**Data records:**

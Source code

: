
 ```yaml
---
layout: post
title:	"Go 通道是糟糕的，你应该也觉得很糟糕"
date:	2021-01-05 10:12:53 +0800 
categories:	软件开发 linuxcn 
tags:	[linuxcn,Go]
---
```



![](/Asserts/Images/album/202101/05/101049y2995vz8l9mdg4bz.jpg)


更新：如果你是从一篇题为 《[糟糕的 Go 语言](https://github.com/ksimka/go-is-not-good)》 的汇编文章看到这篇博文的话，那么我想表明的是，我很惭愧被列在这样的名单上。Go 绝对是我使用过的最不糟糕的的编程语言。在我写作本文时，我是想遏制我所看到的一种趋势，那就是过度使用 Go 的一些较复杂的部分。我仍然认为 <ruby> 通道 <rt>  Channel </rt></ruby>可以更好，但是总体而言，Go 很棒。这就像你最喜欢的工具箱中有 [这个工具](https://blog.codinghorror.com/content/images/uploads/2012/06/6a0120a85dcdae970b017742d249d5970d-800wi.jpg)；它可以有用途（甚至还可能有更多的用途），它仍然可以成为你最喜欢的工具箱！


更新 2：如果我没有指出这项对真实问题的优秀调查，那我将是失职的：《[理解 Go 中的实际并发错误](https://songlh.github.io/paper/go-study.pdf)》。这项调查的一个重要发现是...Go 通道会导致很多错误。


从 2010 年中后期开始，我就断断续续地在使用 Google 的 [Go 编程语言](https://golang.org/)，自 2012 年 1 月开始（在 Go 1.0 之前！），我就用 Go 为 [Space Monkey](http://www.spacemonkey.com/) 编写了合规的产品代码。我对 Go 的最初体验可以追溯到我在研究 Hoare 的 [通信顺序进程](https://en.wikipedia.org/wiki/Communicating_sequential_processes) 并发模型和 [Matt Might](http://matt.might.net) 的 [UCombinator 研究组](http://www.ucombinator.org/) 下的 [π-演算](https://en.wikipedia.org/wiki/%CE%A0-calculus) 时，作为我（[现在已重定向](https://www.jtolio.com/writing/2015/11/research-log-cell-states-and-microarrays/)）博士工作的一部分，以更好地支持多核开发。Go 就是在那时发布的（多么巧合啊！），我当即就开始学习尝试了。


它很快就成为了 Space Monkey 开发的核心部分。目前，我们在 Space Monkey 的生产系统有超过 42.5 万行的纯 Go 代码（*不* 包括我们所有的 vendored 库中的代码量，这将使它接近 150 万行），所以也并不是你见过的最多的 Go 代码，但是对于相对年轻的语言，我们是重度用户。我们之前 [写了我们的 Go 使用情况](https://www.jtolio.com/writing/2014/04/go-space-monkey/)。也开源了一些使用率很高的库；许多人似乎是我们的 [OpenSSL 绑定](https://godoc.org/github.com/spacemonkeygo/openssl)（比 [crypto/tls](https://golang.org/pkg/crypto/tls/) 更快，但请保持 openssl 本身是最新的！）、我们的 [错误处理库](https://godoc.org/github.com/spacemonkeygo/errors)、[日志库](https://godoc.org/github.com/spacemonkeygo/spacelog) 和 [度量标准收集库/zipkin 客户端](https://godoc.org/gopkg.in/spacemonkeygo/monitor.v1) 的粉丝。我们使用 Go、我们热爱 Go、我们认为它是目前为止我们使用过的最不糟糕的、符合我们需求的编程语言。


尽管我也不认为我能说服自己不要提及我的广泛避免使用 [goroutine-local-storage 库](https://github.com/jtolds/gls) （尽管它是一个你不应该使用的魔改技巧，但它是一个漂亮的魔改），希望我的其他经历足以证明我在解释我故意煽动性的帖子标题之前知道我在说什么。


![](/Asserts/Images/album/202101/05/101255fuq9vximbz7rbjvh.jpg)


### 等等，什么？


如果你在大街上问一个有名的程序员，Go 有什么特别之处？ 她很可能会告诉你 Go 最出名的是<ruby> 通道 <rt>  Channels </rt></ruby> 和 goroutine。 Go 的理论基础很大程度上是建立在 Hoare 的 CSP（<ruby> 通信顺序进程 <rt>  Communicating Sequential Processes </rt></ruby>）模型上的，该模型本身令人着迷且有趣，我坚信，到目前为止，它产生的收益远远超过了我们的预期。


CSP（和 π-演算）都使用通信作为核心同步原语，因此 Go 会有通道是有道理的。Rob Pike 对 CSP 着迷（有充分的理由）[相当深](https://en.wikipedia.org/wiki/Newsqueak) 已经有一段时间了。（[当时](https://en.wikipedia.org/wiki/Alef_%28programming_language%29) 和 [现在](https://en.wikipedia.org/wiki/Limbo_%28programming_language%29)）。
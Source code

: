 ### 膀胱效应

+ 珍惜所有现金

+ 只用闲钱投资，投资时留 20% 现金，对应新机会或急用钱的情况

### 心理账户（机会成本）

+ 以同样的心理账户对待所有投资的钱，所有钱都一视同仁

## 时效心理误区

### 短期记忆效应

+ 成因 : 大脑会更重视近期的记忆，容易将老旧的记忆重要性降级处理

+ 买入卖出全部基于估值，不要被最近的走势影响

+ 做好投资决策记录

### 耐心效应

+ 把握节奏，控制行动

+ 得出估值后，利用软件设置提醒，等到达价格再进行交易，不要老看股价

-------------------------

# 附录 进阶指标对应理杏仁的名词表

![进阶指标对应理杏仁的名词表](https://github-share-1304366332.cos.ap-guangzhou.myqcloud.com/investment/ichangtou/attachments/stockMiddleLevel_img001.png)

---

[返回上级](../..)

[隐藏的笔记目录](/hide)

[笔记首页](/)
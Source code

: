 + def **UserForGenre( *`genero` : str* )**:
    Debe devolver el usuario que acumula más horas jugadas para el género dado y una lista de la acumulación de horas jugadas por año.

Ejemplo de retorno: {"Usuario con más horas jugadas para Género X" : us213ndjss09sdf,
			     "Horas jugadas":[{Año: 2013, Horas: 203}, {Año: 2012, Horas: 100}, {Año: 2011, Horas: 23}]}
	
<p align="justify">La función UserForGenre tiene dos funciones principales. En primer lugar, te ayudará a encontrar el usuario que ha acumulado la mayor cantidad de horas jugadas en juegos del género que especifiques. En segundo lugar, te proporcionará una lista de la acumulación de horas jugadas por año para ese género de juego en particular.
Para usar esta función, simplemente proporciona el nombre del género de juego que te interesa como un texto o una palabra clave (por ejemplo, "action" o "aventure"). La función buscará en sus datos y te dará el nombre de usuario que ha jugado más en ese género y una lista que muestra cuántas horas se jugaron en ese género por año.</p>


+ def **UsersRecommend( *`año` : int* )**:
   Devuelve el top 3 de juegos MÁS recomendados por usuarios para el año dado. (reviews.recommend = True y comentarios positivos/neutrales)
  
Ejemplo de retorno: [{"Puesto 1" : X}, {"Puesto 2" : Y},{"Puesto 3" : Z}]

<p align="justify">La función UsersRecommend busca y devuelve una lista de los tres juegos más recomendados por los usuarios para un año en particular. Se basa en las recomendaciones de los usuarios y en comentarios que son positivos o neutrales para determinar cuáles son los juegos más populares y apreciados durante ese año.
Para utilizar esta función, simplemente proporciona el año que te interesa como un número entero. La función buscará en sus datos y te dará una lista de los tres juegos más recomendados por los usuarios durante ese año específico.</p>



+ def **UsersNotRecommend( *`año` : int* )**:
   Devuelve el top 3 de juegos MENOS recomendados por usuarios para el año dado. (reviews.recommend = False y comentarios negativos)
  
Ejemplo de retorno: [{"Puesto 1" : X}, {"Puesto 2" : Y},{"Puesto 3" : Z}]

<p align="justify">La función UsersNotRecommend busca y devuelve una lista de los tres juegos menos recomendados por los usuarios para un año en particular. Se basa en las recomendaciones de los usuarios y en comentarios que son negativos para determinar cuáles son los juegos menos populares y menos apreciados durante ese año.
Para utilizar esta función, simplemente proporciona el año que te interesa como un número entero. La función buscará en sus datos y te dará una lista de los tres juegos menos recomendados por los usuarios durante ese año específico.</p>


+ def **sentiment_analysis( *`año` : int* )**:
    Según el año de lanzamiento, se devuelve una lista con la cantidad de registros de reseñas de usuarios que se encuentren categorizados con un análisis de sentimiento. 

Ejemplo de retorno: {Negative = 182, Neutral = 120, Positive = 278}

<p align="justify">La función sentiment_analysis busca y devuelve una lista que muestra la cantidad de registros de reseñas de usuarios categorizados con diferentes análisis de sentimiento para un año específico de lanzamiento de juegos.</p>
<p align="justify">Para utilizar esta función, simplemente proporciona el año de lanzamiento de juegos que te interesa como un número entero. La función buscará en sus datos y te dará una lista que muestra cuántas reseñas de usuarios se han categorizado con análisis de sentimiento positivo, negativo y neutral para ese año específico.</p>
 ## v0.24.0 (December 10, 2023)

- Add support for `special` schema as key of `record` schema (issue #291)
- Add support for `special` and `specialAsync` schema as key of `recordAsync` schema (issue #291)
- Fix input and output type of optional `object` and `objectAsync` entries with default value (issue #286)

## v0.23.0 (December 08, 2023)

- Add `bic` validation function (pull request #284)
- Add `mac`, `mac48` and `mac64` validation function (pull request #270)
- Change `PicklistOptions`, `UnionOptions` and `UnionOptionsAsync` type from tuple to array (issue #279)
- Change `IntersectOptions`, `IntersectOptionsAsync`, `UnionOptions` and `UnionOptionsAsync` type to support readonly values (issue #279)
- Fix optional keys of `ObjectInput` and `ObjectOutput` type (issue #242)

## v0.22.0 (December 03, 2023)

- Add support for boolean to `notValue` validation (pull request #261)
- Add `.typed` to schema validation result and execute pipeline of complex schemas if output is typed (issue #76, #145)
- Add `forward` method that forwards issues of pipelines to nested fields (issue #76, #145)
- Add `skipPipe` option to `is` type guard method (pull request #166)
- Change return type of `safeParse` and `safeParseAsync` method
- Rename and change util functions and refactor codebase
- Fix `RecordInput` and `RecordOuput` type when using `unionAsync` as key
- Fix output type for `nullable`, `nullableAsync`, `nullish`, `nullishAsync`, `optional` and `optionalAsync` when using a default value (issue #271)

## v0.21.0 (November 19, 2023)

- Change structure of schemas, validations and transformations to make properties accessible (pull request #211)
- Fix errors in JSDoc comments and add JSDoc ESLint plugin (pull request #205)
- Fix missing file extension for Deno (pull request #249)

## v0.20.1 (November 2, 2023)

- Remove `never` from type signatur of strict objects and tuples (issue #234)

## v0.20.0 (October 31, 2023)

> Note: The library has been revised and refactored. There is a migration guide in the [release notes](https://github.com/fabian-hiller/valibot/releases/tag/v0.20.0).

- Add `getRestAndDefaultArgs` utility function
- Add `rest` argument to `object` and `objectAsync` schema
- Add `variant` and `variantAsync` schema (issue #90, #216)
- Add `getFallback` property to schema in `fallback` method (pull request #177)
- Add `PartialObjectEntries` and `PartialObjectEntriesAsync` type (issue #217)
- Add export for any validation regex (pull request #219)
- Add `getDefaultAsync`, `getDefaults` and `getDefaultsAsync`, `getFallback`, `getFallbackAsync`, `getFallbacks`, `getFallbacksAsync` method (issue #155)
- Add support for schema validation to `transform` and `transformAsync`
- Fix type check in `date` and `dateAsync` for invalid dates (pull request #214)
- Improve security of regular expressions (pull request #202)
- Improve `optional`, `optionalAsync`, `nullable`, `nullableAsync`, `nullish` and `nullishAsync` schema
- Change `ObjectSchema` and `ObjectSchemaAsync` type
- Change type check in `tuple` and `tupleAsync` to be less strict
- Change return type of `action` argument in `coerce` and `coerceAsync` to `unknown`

**What you are asked to do:** From the entries above, return exactly the line containing "## v0.22.0 (December 03, 2023)", the line containing "tuples (issue #234)", and all lines between, and nothing else.

**Output of the task:**
## v0.22.0 (December 03, 2023)

- Add support for boolean to `notValue` validation (pull request #261)
- Add `.typed` to schema validation result and execute pipeline of complex schemas if output is typed (issue #76, #145)
- Add `forward` method that forwards issues of pipelines to nested fields (issue #76, #145)
- Add `skipPipe` option to `is` type guard method (pull request #166)
- Change return type of `safeParse` and `safeParseAsync` method
- Rename and change util functions and refactor codebase
- Fix `RecordInput` and `RecordOuput` type when using `unionAsync` as key
- Fix output type for `nullable`, `nullableAsync`, `nullish`, `nullishAsync`, `optional` and `optionalAsync` when using a default value (issue #271)

## v0.21.0 (November 19, 2023)

- Change structure of schemas, validations and transformations to make properties accessible (pull request #211)
- Fix errors in JSDoc comments and add JSDoc ESLint plugin (pull request #205)
- Fix missing file extension for Deno (pull request #249)

## v0.20.1 (November 2, 2023)

- Remove `never` from type signatur of strict objects and tuples (issue #234)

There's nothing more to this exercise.